Task to complete — The line that contains "- are removed." marks the end: retype the data below exactly from its first line through that line.

Information given —
—————
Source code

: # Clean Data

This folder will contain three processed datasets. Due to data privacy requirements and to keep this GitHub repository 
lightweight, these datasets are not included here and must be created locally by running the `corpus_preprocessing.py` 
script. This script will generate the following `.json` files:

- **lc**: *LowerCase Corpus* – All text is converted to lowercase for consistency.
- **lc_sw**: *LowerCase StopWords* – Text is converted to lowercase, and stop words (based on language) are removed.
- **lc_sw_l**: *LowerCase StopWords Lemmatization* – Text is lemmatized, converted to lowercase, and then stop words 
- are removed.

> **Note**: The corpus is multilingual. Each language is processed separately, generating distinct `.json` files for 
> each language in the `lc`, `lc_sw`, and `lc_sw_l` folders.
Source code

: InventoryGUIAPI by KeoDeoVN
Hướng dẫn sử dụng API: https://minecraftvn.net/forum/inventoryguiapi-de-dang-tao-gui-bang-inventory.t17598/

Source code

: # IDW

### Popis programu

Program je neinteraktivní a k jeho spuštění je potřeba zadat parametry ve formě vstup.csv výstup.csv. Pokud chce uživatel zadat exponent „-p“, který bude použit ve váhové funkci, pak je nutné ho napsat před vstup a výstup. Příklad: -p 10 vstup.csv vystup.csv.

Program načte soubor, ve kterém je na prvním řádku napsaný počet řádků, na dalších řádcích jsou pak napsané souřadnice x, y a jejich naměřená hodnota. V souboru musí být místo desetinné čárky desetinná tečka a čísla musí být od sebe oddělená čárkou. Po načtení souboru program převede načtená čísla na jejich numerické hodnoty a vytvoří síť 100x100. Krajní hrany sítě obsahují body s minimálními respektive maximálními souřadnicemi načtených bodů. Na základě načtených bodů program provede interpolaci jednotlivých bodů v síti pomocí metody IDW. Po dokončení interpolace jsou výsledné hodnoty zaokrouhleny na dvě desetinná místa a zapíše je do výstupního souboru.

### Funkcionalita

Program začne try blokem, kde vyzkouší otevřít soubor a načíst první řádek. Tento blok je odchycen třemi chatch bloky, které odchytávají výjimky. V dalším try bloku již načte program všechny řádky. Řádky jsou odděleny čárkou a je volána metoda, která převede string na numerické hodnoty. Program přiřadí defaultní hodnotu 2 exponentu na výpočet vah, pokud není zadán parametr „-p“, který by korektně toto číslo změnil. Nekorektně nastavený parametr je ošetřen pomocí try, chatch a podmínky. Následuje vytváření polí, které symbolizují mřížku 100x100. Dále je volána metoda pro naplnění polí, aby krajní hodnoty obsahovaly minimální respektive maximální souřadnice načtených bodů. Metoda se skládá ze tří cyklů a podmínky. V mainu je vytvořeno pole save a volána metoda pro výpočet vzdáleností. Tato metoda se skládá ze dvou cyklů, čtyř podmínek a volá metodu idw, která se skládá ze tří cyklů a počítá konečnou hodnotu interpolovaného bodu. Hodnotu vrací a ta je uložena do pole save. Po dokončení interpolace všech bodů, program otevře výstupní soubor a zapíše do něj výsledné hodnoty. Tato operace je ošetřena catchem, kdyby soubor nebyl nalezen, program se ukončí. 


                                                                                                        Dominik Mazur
—————
The completed task —
Source code

: # Clean Data

This folder will contain three processed datasets. Due to data privacy requirements and to keep this GitHub repository 
lightweight, these datasets are not included here and must be created locally by running the `corpus_preprocessing.py` 
script. This script will generate the following `.json` files:

- **lc**: *LowerCase Corpus* – All text is converted to lowercase for consistency.
- **lc_sw**: *LowerCase StopWords* – Text is converted to lowercase, and stop words (based on language) are removed.
- **lc_sw_l**: *LowerCase StopWords Lemmatization* – Text is lemmatized, converted to lowercase, and then stop words 
- are removed.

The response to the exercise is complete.